METHODS: Patients with unresectable, locally advanced or metastatic GC/GEJC were randomly assigned 1:1 to nivolumab + relatlimab (fixed-dose combination) + chemotherapy or nivolumab + chemotherapy. The primary end point was objective response rate (ORR; per RECIST v1.1 by blinded independent central review [BICR]) in patients whose tumors had LAG-3 expression ≥1%.
RESULTS: Of 274 patients, 138 were randomly assigned to nivolumab + relatlimab + chemotherapy and 136 to nivolumab + chemotherapy. Median follow-up was 11.9 months. In patients with LAG-3 expression ≥1%, BICR-assessed ORR (95% CI) was 48% (38 to 59) in the nivolumab + relatlimab + chemotherapy arm and 61% (51 to 71) in the nivolumab + chemotherapy arm; median progression-free survival (95% CI) by BICR was 7.0 months (5.8 to 8.4) versus 8.3 months (6.9 to 12.1; hazard ratio [HR], 1.41 [95% CI, 0.97 to 2.05]), and median overall survival (95% CI) was 13.5 months (11.9 to 19.1) versus 16.0 months (10.9 to not estimable; HR, 1.04 [95% CI, 0.70 to 1.54]), respectively. Grade 3 or 4 treatment-related adverse events (TRAEs) occurred in 69% and 61% of all treated patients, and 42% and 36% of patients discontinued because of any-grade TRAEs in the nivolumab + relatlimab + chemotherapy and nivolumab + chemotherapy arms, respectively.

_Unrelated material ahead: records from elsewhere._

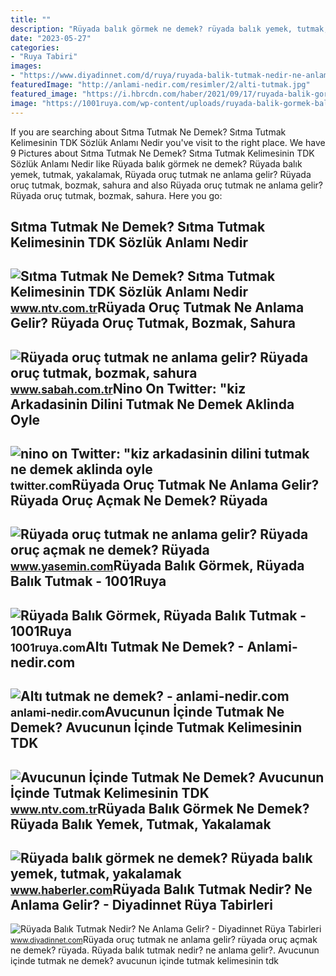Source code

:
 ```yaml
---
title: ""
description: "Rüyada balık görmek ne demek? rüyada balık yemek, tutmak, yakalamak"
date: "2023-05-27"
categories:
- "Ruya Tabiri"
images:
- "https://www.diyadinnet.com/d/ruya/ruyada-balik-tutmak-nedir-ne-anlama-gelir-1811.jpg"
featuredImage: "http://anlami-nedir.com/resimler/2/alti-tutmak.jpg"
featured_image: "https://i.hbrcdn.com/haber/2021/09/17/ruyada-balik-gormek-ne-demek-ruyada-balik-yemek-14401304_9384_amp.jpg"
image: "https://1001ruya.com/wp-content/uploads/ruyada-balik-gormek-balik-tutmak-ne-demek-diyanet-islami-1024x576.jpg"
---
```


If you are searching about Sıtma Tutmak Ne Demek? Sıtma Tutmak Kelimesinin TDK Sözlük Anlamı Nedir you've visit to the right place. We have 9 Pictures about Sıtma Tutmak Ne Demek? Sıtma Tutmak Kelimesinin TDK Sözlük Anlamı Nedir like Rüyada balık görmek ne demek? Rüyada balık yemek, tutmak, yakalamak, Rüyada oruç tutmak ne anlama gelir? Rüyada oruç tutmak, bozmak, sahura and also Rüyada oruç tutmak ne anlama gelir? Rüyada oruç tutmak, bozmak, sahura. Here you go:

Sıtma Tutmak Ne Demek? Sıtma Tutmak Kelimesinin TDK Sözlük Anlamı Nedir
-----------------------------------------------------------------------

 ![Sıtma Tutmak Ne Demek? Sıtma Tutmak Kelimesinin TDK Sözlük Anlamı Nedir](https://cdn.ntv.com.tr/img/ne-demek/sitma-tutmak_62668.jpg) <small>www.ntv.com.tr</small>Rüyada Oruç Tutmak Ne Anlama Gelir? Rüyada Oruç Tutmak, Bozmak, Sahura
----------------------------------------------------------------------

 ![Rüyada oruç tutmak ne anlama gelir? Rüyada oruç tutmak, bozmak, sahura](https://iasbh.tmgrup.com.tr/27c176/752/395/0/47/724/427?u=https://isbh.tmgrup.com.tr/sbh/2020/04/26/ruyada-oruc-tutmak-ne-anlama-gelir-ruyada-oruc-tutmak-bozmak-sahura-kalkmak-anlamlari-1587912882348.jpg) <small>www.sabah.com.tr</small>Nino On Twitter: "kiz Arkadasinin Dilini Tutmak Ne Demek Aklinda Oyle
---------------------------------------------------------------------

 ![nino on Twitter: "kiz arkadasinin dilini tutmak ne demek aklinda oyle](https://pbs.twimg.com/ext_tw_video_thumb/1647958870105415682/pu/img/ZNL6GBrff03qLB4s.jpg) <small>twitter.com</small>Rüyada Oruç Tutmak Ne Anlama Gelir? Rüyada Oruç Açmak Ne Demek? Rüyada
----------------------------------------------------------------------

 ![Rüyada oruç tutmak ne anlama gelir? Rüyada oruç açmak ne demek? Rüyada](https://i20.haber7.net/resize/1300x731/haber/haber7/photos/2022/12/ruyada_oruc_tutmak_ne_anlama_gelir_ruyada_oruc_acmak_ne_demek_ruyada_oruc_bozmanin_anlami_1648129751_987.jpg) <small>www.yasemin.com</small>Rüyada Balık Görmek, Rüyada Balık Tutmak - 1001Ruya
---------------------------------------------------

 ![Rüyada Balık Görmek, Rüyada Balık Tutmak - 1001Ruya](https://1001ruya.com/wp-content/uploads/ruyada-balik-gormek-balik-tutmak-ne-demek-diyanet-islami-1024x576.jpg) <small>1001ruya.com</small>Altı Tutmak Ne Demek? - Anlami-nedir.com
----------------------------------------

 ![Altı tutmak ne demek? - anlami-nedir.com](http://anlami-nedir.com/resimler/2/alti-tutmak.jpg) <small>anlami-nedir.com</small>Avucunun İçinde Tutmak Ne Demek? Avucunun İçinde Tutmak Kelimesinin TDK
-----------------------------------------------------------------------

 ![Avucunun İçinde Tutmak Ne Demek? Avucunun İçinde Tutmak Kelimesinin TDK](https://cdn.ntv.com.tr/img/ne-demek/avucunun-icinde-tutmak_11195.jpg) <small>www.ntv.com.tr</small>Rüyada Balık Görmek Ne Demek? Rüyada Balık Yemek, Tutmak, Yakalamak
-------------------------------------------------------------------

 ![Rüyada balık görmek ne demek? Rüyada balık yemek, tutmak, yakalamak](https://i.hbrcdn.com/haber/2021/09/17/ruyada-balik-gormek-ne-demek-ruyada-balik-yemek-14401304_9384_amp.jpg) <small>www.haberler.com</small>Rüyada Balık Tutmak Nedir? Ne Anlama Gelir? - Diyadinnet Rüya Tabirleri
-----------------------------------------------------------------------

 ![Rüyada Balık Tutmak Nedir? Ne Anlama Gelir? - Diyadinnet Rüya Tabirleri](https://www.diyadinnet.com/d/ruya/ruyada-balik-tutmak-nedir-ne-anlama-gelir-1811.jpg) <small>www.diyadinnet.com</small>Rüyada oruç tutmak ne anlama gelir? rüyada oruç açmak ne demek? rüyada. Rüyada balık tutmak nedir? ne anlama gelir?. Avucunun i̇çinde tutmak ne demek? avucunun i̇çinde tutmak kelimesinin tdk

CONCLUSIONS: RELATIVITY-060 did not meet its primary end point of improved ORR in patients with LAG-3 expression ≥1% when relatlimab was added to nivolumab + chemotherapy compared with nivolumab + chemotherapy. Further studies are needed to address whether adding anti-LAG-3 to anti-PD-1 plus chemotherapy can benefit specific GC/GEJC patient subgroups.
摘要:
目的:开放标签II期研究(RELATIVITY-060)研究一线纳武单抗的疗效和安全性,PD-1阻断抗体,加上relatlimab,淋巴细胞激活基因3(LAG-3)阻断抗体,先前未经治疗的晚期胃癌(GC)或胃食管结合部癌(GEJC)患者加化疗。

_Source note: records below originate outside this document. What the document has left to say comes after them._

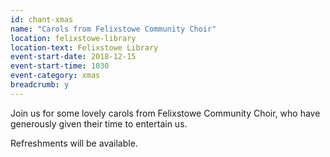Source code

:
 ```yaml
---
id: chant-xmas
name: "Carols from Felixstowe Community Choir"
location: felixstowe-library
location-text: Felixstowe Library
event-start-date: 2018-12-15
event-start-time: 1030
event-category: xmas
breadcrumb: y
---
```


Join us for some lovely carols from Felixstowe Community Choir, who have generously given their time to entertain us.

Refreshments will be available.
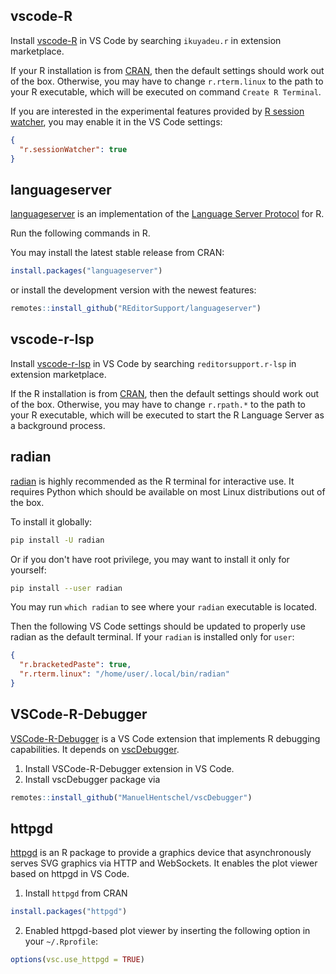 ## vscode-R

Install [vscode-R](https://marketplace.visualstudio.com/items?itemName=Ikuyadeu.r) in VS Code by searching `ikuyadeu.r` in extension marketplace.

If your R installation is from [CRAN](http://cran.r-project.org/mirrors.html), then the default settings should work out of the box. Otherwise, you may have to change `r.rterm.linux` to the path to your R executable, which will be executed on command `Create R Terminal`.

If you are interested in the experimental features provided by [R session watcher](https://github.com/Ikuyadeu/vscode-R/wiki/R-Session-watcher), you may enable it in the VS Code settings:

```json
{
  "r.sessionWatcher": true
}
```

## languageserver

[languageserver](https://github.com/REditorSupport/languageserver) is an implementation of the [Language Server Protocol](https://microsoft.github.io/language-server-protocol/) for R.

Run the following commands in R.

You may install the latest stable release from CRAN:

```r
install.packages("languageserver")
``` 

or install the development version with the newest features:

```r
remotes::install_github("REditorSupport/languageserver")
```

## vscode-r-lsp

Install [vscode-r-lsp](https://marketplace.visualstudio.com/items?itemName=REditorSupport.r-lsp) in VS Code by searching `reditorsupport.r-lsp` in extension marketplace.

If the R installation is from [CRAN](http://cran.r-project.org/mirrors.html), then the default settings should work out of the box. Otherwise, you may have to change `r.rpath.*` to the path to your R executable, which will be executed to start the R Language Server as a background process.

## radian

[radian](https://github.com/randy3k/radian) is highly recommended as the R terminal for interactive use. It requires Python which should be available on most Linux distributions out of the box.

To install it globally:

```bash
pip install -U radian
```

Or if you don't have root privilege, you may want to install it only for yourself:

```bash
pip install --user radian
```

You may run `which radian` to see where your `radian` executable is located.

Then the following VS Code settings should be updated to properly use radian as the default terminal. If your `radian` is installed only for `user`:

```json
{
  "r.bracketedPaste": true,
  "r.rterm.linux": "/home/user/.local/bin/radian"
}
```

## VSCode-R-Debugger

[VSCode-R-Debugger](https://marketplace.visualstudio.com/items?itemName=RDebugger.r-debugger) is a VS Code extension that implements R debugging capabilities. It depends on [vscDebugger](https://github.com/ManuelHentschel/vscDebugger).

1. Install VSCode-R-Debugger extension in VS Code.
2. Install vscDebugger package via

```r
remotes::install_github("ManuelHentschel/vscDebugger")
```

## httpgd

[httpgd](https://github.com/nx10/httpgd) is an R package to provide a graphics device that asynchronously serves SVG graphics via HTTP and WebSockets. It enables the plot viewer based on httpgd in VS Code.

1. Install `httpgd` from CRAN

```r
install.packages("httpgd")
```

2. Enabled httpgd-based plot viewer by inserting the following option in your `~/.Rprofile`:

```r
options(vsc.use_httpgd = TRUE)
```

方法:不可切除的患者,局部晚期或转移性GC/GEJC以1:1的比例随机分配至nivolumab+relatlimab(固定剂量联合)+化疗或nivolumab+化疗.主要终点是肿瘤LAG-3表达≥1%的患者的客观缓解率(ORR;根据RECISTv1.1,盲法独立中心评价[BICR])。

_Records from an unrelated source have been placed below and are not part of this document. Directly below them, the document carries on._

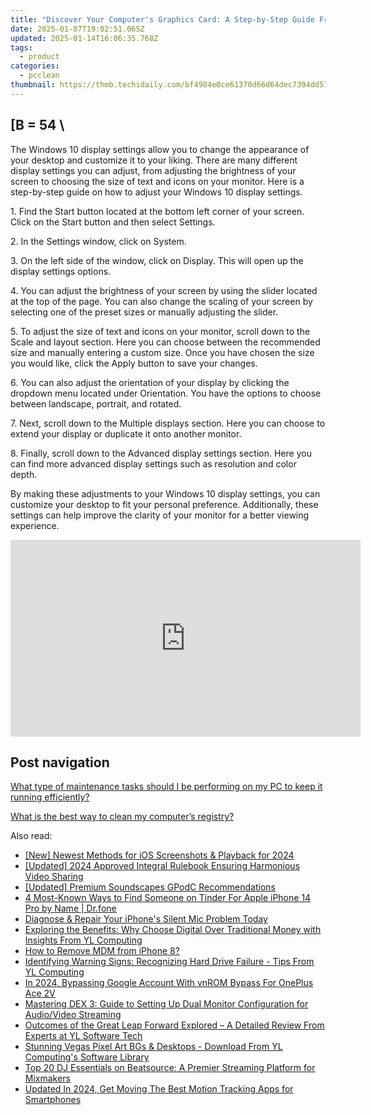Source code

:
 ```yaml
---
title: "Discover Your Computer's Graphics Card: A Step-by-Step Guide From YL Computing"
date: 2025-01-07T19:02:51.065Z
updated: 2025-01-14T16:06:35.768Z
tags:
  - product
categories:
  - pcclean
thumbnail: https://thmb.techidaily.com/bf4984e0ce61370d66d64dec7394dd5194f1497b8dcd59101ee95e0bac57c052.jpg
---
```


## \[B = 54 \

The Windows 10 display settings allow you to change the appearance of your desktop and customize it to your liking. There are many different display settings you can adjust, from adjusting the brightness of your screen to choosing the size of text and icons on your monitor. Here is a step-by-step guide on how to adjust your Windows 10 display settings. 

1\. Find the Start button located at the bottom left corner of your screen. Click on the Start button and then select Settings.

2\. In the Settings window, click on System.

3\. On the left side of the window, click on Display. This will open up the display settings options. 

4\. You can adjust the brightness of your screen by using the slider located at the top of the page. You can also change the scaling of your screen by selecting one of the preset sizes or manually adjusting the slider.

5\. To adjust the size of text and icons on your monitor, scroll down to the Scale and layout section. Here you can choose between the recommended size and manually entering a custom size. Once you have chosen the size you would like, click the Apply button to save your changes.

6\. You can also adjust the orientation of your display by clicking the dropdown menu located under Orientation. You have the options to choose between landscape, portrait, and rotated.

7\. Next, scroll down to the Multiple displays section. Here you can choose to extend your display or duplicate it onto another monitor.

8\. Finally, scroll down to the Advanced display settings section. Here you can find more advanced display settings such as resolution and color depth. 

By making these adjustments to your Windows 10 display settings, you can customize your desktop to fit your personal preference. Additionally, these settings can help improve the clarity of your monitor for a better viewing experience.

<!-- affiliate ads begin -->
<iframe width="560" height="315" src="https://www.youtube.com/embed/umvX4ZdWbxk?si=tPXL0-Kzf9SQaY8z" title="YouTube video player" frameborder="0" allow="accelerometer; autoplay; clipboard-write; encrypted-media; gyroscope; picture-in-picture; web-share" referrerpolicy="strict-origin-when-cross-origin" allowfullscreen></iframe>
<!-- affiliate ads end -->

## Post navigation

[What type of maintenance tasks should I be performing on my PC to keep it running efficiently?](https://tools.techidaily.com/pcclean/products/)

[What is the best way to clean my computer’s registry?](https://tools.techidaily.com/pcclean/products/)

<ins class="adsbygoogle"
     style="display:block"
     data-ad-format="autorelaxed"
     data-ad-client="ca-pub-7571918770474297"
     data-ad-slot="1223367746"></ins>

<ins class="adsbygoogle"
     style="display:block"
     data-ad-client="ca-pub-7571918770474297"
     data-ad-slot="8358498916"
     data-ad-format="auto"
     data-full-width-responsive="true"></ins>

<span class="atpl-alsoreadstyle">Also read:</span>
<div><ul>
<li><a href="https://video-screen-grab.techidaily.com/new-newest-methods-for-ios-screenshots-and-playback-for-2024/"><u>[New] Newest Methods for iOS Screenshots & Playback for 2024</u></a></li>
<li><a href="https://youtube-docs.techidaily.com/ed-2024-approved-integral-rulebook-ensuring-harmonious-video-sharing/"><u>[Updated] 2024 Approved Integral Rulebook Ensuring Harmonious Video Sharing</u></a></li>
<li><a href="https://extra-support.techidaily.com/updated-premium-soundscapes-gpodc-recommendations/"><u>[Updated] Premium Soundscapes GPodC Recommendations</u></a></li>
<li><a href="https://location-social.techidaily.com/4-most-known-ways-to-find-someone-on-tinder-for-apple-iphone-14-pro-by-name-drfone-by-drfone-virtual-ios/"><u>4 Most-Known Ways to Find Someone on Tinder For Apple iPhone 14 Pro by Name | Dr.fone</u></a></li>
<li><a href="https://fox-that.techidaily.com/diagnose-and-repair-your-iphones-silent-mic-problem-today/"><u>Diagnose & Repair Your iPhone's Silent Mic Problem Today</u></a></li>
<li><a href="https://win-hot.techidaily.com/exploring-the-benefits-why-choose-digital-over-traditional-money-with-insights-from-yl-computing/"><u>Exploring the Benefits: Why Choose Digital Over Traditional Money with Insights From YL Computing</u></a></li>
<li><a href="https://blog-min.techidaily.com/how-to-remove-mdm-from-iphone-8-by-drfone-ios-unlock-ios-unlock/"><u>How to Remove MDM from iPhone 8?</u></a></li>
<li><a href="https://win-hot.techidaily.com/identifying-warning-signs-recognizing-hard-drive-failure-tips-from-yl-computing/"><u>Identifying Warning Signs: Recognizing Hard Drive Failure - Tips From YL Computing</u></a></li>
<li><a href="https://easy-unlock-android.techidaily.com/in-2024-bypassing-google-account-with-vnrom-bypass-for-oneplus-ace-2v-by-drfone-android/"><u>In 2024, Bypassing Google Account With vnROM Bypass For OnePlus Ace 2V</u></a></li>
<li><a href="https://win-hot.techidaily.com/mastering-dex-3-guide-to-setting-up-dual-monitor-configuration-for-audiovideo-streaming/"><u>Mastering DEX 3: Guide to Setting Up Dual Monitor Configuration for Audio/Video Streaming</u></a></li>
<li><a href="https://win-hot.techidaily.com/outcomes-of-the-great-leap-forward-explored-a-detailed-review-from-experts-at-yl-software-tech/"><u>Outcomes of the Great Leap Forward Explored – A Detailed Review From Experts at YL Software Tech</u></a></li>
<li><a href="https://win-hot.techidaily.com/stunning-vegas-pixel-art-bgs-and-desktops-download-from-yl-computings-software-library/"><u>Stunning Vegas Pixel Art BGs & Desktops - Download From YL Computing's Software Library</u></a></li>
<li><a href="https://win-hot.techidaily.com/top-20-dj-essentials-on-beatsource-a-premier-streaming-platform-for-mixmakers/"><u>Top 20 DJ Essentials on Beatsource: A Premier Streaming Platform for Mixmakers</u></a></li>
<li><a href="https://ai-driven-video-production.techidaily.com/updated-in-2024-get-moving-the-best-motion-tracking-apps-for-smartphones/"><u>Updated In 2024, Get Moving The Best Motion Tracking Apps for Smartphones</u></a></li>
</ul></div>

结果:在274名患者中,138人被随机分配到nivolumab+relatlimab+化疗和136人被随机分配到nivolumab+化疗。中位随访时间为11.9个月。在LAG-3表达≥1%的患者中,BICR评估的ORR(95%CI)在nivolumab+relatlimab+化疗组中为48%(38至59),在nivolumab+化疗组中为61%(51至71);BICR的中位无进展生存期(95%CI)为7.0个月(5.8至8.4)和8.3个月(6.9至12.1;风险比[HR],1.41[95%CI,0.97至2.05]),中位总生存期(95%CI)为13.5个月(11.9至19.1)与16.0个月(10.9至不可估计;HR,1.04[95%CI,0.70至1.54]),分别。3级或4级治疗相关不良事件(TRAEs)发生在69%和61%的所有接受治疗的患者。42%和36%的患者因任何级别的TRAE在nivolumab+relatlimab+化疗和nivolumab+化疗组停药,分别。
结论:与nivolumab+化疗相比,在LAG-3表达≥1%的患者中,RELITIVITY-060未达到ORR改善的主要终点。需要进一步的研究来解决将抗LAG-3添加到抗PD-1加化疗是否可以使特定的GC/GEJC患者亚组受益。